Titular na comarca de Rio Negro, o juiz Bruce Henrique dos Santos Bueno Silva aponta que desde a entrada em vigor do ECA até os dias atuais, houve avanços significativamente na forma de aplicar o direito em geral. Ele lembra que houve alterações no direito civil, especialmente no que se refere à noção de família e à guarda. No direito penal, segundo Bruce, houve avanços no combate aos crimes sexuais contra vulneráveis e nas melhorias no processo de escuta de crianças e adolescentes, como a implementação do depoimento especial.
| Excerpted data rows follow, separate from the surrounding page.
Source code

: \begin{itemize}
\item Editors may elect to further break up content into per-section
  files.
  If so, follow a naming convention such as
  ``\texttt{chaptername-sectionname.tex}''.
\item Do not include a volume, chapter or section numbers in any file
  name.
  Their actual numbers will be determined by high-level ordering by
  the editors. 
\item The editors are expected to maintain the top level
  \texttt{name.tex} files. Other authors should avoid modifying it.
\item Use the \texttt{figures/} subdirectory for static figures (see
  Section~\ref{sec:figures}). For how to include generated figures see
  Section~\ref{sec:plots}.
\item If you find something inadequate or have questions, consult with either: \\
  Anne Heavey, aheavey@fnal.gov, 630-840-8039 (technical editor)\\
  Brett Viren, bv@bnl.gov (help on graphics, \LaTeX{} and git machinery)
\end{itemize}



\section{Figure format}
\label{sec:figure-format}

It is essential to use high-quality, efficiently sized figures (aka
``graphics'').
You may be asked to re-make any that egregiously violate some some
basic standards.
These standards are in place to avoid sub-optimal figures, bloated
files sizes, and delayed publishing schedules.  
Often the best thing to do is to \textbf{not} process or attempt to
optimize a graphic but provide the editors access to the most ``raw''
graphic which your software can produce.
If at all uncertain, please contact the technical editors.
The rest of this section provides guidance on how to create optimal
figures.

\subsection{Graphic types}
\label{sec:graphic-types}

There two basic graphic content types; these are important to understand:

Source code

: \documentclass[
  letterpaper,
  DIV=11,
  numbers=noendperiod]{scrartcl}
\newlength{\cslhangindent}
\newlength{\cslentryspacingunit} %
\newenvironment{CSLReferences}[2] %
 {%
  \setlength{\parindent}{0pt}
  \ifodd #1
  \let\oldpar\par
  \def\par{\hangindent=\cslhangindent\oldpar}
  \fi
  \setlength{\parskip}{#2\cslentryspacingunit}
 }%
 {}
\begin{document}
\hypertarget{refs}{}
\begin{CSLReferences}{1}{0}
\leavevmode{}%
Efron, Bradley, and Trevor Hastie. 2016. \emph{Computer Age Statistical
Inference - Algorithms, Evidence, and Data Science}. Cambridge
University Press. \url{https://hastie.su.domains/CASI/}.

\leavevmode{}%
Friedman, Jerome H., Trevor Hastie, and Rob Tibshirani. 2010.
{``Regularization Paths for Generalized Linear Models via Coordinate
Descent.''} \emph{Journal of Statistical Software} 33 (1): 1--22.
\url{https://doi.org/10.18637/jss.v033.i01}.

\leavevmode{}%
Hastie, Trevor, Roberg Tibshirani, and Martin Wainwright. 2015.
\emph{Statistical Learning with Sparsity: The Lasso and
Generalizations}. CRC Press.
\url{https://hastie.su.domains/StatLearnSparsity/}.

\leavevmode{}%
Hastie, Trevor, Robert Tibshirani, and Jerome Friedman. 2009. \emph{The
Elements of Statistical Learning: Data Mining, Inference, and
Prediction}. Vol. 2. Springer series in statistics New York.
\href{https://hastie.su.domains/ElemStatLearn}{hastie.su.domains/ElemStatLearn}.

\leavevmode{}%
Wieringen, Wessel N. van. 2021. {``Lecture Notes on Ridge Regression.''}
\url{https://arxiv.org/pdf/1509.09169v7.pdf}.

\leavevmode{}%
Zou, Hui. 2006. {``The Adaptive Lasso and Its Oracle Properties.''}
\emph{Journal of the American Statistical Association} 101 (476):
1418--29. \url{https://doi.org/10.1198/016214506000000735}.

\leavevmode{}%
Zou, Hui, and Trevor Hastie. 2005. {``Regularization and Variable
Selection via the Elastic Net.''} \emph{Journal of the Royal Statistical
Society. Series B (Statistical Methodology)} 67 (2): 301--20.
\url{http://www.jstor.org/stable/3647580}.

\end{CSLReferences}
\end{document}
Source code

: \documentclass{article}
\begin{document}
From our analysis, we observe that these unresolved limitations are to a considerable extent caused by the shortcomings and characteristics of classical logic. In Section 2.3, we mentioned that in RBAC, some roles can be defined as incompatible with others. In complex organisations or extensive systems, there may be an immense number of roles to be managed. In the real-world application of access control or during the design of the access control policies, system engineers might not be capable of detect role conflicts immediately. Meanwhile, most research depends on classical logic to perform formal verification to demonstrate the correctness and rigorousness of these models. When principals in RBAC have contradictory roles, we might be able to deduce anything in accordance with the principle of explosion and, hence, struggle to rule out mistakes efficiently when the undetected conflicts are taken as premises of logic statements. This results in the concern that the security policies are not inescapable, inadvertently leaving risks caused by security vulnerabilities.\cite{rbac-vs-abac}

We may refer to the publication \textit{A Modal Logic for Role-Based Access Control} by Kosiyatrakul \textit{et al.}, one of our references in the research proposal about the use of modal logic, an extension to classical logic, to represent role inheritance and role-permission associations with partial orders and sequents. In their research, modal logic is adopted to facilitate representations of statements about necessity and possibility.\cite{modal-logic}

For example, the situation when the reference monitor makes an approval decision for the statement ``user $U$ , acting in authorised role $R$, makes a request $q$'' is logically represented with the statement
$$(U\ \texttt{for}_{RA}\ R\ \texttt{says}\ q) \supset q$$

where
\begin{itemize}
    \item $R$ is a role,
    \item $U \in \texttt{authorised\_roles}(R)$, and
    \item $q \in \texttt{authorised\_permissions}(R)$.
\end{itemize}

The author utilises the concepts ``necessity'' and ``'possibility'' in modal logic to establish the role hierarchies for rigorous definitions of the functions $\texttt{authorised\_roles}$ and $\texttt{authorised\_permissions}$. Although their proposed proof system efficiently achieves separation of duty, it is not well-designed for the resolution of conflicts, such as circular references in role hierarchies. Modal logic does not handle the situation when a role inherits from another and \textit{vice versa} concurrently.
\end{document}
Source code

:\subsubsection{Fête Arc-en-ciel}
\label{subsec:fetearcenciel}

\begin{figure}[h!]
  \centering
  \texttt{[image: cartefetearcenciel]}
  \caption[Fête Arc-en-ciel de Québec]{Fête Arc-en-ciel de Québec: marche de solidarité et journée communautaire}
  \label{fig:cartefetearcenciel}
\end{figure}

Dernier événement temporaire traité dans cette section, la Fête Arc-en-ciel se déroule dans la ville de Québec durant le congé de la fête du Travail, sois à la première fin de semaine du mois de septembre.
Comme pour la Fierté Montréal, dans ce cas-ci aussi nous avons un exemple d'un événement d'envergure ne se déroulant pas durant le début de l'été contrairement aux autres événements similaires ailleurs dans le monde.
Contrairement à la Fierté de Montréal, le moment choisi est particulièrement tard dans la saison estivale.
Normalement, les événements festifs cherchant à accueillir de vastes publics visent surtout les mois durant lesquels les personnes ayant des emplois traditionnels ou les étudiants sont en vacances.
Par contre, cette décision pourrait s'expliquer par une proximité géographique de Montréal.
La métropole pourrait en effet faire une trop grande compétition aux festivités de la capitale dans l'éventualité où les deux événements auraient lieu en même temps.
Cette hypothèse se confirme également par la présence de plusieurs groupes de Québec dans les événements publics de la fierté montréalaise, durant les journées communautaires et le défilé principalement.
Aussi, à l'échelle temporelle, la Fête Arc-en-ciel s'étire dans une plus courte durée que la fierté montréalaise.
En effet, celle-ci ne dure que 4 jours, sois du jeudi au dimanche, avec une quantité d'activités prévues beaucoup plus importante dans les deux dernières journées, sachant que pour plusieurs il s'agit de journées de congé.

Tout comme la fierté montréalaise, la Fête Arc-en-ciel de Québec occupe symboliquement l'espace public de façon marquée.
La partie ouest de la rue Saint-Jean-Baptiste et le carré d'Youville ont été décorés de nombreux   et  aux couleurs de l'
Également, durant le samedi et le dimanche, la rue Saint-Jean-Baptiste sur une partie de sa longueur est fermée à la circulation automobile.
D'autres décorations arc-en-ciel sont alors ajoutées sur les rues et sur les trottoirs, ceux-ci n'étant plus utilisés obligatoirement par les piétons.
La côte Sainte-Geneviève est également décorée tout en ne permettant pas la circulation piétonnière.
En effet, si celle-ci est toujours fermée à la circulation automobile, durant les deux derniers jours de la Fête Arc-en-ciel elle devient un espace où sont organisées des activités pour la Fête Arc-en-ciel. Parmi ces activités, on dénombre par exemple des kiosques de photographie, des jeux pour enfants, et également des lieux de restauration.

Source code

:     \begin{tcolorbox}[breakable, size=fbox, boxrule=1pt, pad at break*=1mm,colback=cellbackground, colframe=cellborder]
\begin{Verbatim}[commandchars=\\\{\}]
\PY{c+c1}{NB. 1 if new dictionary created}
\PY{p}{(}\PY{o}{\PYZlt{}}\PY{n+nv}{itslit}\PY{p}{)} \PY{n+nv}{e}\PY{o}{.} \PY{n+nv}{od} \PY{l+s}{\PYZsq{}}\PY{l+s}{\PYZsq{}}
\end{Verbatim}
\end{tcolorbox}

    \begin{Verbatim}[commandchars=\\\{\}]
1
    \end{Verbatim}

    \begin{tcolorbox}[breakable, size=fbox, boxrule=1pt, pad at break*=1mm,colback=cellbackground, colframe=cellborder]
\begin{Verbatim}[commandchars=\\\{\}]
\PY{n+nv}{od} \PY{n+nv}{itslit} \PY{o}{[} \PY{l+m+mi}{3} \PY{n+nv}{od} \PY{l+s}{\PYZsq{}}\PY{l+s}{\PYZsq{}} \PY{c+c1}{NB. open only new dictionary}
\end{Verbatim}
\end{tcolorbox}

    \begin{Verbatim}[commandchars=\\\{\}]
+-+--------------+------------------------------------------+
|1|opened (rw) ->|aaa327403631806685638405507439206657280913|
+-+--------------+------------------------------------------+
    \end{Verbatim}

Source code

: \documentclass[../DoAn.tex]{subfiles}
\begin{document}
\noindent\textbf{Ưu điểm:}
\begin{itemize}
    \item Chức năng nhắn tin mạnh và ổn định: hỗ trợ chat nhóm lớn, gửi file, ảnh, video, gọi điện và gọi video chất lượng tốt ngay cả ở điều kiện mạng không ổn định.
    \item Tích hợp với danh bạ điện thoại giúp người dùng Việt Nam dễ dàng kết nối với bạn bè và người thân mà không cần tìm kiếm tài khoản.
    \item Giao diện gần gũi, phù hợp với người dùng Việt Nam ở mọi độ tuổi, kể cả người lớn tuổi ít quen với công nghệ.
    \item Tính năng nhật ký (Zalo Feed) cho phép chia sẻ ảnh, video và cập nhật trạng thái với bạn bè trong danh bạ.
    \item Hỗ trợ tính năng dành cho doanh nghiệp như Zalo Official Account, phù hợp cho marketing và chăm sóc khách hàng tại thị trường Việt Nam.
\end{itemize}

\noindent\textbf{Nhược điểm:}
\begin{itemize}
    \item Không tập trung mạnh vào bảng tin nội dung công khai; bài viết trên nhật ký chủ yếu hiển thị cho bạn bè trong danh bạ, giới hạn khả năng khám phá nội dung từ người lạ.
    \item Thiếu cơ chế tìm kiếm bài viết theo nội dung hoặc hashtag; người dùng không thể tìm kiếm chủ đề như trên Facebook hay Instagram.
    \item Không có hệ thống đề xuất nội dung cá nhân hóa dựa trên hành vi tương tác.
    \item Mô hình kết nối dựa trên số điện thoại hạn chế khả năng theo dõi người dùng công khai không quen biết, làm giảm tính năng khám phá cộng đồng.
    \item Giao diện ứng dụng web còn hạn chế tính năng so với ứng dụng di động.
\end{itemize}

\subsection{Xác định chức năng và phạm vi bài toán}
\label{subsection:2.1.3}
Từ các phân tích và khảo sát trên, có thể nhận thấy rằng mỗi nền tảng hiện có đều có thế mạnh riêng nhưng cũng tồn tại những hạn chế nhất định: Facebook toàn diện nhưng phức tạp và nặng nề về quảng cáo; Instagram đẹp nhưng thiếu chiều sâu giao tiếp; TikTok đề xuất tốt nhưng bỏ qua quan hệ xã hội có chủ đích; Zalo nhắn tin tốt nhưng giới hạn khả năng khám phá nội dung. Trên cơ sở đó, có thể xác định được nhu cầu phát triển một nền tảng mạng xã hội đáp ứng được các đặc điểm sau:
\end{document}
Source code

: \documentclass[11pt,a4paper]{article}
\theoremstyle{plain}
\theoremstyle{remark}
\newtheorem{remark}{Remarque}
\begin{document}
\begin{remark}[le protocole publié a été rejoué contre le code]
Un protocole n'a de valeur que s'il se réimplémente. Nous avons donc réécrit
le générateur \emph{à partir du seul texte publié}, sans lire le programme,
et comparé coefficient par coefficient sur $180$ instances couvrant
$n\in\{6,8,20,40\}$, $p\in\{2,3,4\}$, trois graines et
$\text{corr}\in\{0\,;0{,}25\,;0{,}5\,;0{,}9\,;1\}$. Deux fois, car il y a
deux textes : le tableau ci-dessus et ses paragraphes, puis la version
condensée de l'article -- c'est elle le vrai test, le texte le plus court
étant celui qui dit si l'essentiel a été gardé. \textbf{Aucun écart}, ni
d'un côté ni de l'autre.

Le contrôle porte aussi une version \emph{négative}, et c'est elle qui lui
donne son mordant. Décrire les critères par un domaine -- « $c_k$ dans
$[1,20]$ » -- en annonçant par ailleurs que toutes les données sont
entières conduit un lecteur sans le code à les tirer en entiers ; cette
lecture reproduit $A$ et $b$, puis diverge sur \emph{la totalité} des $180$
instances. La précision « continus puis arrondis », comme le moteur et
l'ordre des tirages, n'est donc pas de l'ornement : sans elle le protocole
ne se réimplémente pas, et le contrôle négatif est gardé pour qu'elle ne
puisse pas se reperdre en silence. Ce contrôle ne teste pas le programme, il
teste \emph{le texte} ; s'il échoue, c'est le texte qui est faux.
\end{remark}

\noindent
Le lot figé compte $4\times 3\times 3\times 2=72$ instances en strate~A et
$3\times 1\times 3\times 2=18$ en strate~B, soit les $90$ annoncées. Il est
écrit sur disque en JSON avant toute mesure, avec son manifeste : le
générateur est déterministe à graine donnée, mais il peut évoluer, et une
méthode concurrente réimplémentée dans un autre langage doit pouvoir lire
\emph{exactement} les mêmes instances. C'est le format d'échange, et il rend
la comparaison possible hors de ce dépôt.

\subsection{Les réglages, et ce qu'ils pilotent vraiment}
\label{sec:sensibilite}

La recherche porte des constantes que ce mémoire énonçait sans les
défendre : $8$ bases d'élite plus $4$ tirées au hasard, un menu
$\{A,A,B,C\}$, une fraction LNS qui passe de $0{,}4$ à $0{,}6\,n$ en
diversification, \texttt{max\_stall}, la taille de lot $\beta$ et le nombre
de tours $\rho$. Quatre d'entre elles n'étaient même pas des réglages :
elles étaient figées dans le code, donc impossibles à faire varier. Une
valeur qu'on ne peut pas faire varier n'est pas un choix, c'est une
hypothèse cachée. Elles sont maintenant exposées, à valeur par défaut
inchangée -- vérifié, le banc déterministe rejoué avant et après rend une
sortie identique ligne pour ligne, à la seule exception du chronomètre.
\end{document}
“Passados 33 anos, considero que o Estatuto atingiu sua maturidade. Foi objeto de reiteradas alterações, mas sua base principiológica resistiu ao teste do tempo. Na verdade, seus princípios se tornaram fundamentais para pensar sistematicamente a proteção dos direitos dos vulneráveis, como idosos, pessoas com deficiência, entre outros”, completou.
A juíza Melyna Machado Mescouto Fialho, da comarca de Jardim, destaca que a partir do ECA foi introduzida, pela primeira vez, a distinção entre ‘criança e adolescente’, em razão do critério cronológico por faixa etária, de modo a considerar crianças as pessoas de até 12 anos incompletos e adolescentes, os que estão na faixa etária entre 12 e 18 anos.
“Apesar de seu caráter inovador e garantista da legislação infraconstitucional, críticas surgiram sobre a ausência de ponderação acerca dos diferentes contextos sociais e culturais a que crianças e adolescentes poderiam estar inseridos. Ainda persiste um abismo a desconsiderar a diversidade de gênero e raça, o que revela um campo propício à reflexão. É preciso considerar que o papel da criança e do adolescente sofre grande modificação a depender do contexto social e cultural a que estariam inseridos, e qualquer medida de proteção de direitos deve considerar essa realidade. Por esse motivo, o papel desempenhado pelo Poder Judiciário, ao ampliar as perspectivas e caminhar em busca de uma abordagem mais apropriada, assume grande relevância, na proteção de direitos das crianças e adolescentes”, finalizou Melyna.
Saiba mais - Constituída no dia 13 de julho de 1990, a Lei nº 8.069/1990, mais conhecida como ECA, tornou-se um marco legal e regulatório dos direitos humanos de crianças e adolescentes no Brasil, já que surgiu para garantir a proteção efetiva de crianças e adolescentes brasileiros sob os cuidados de uma legislação específica.
Nesses 33 anos o ECA sofreu alterações e novas leis em defesa da infância ingressaram no ordenamento jurídico como, por exemplo, a Lei da Primeira Infância (Lei nº 13.257/2016), que implica o dever do Estado de estabelecer políticas, planos, programas e serviços para a primeira infância; a Lei nº 12.594/2012, que instituiu o Sistema Nacional de Atendimento Socioeducativo (Sinase) e a Lei 14.344/22, conhecida como Lei Henry Borel, com propósito aperfeiçoar o microssistema de garantias infantojuvenil.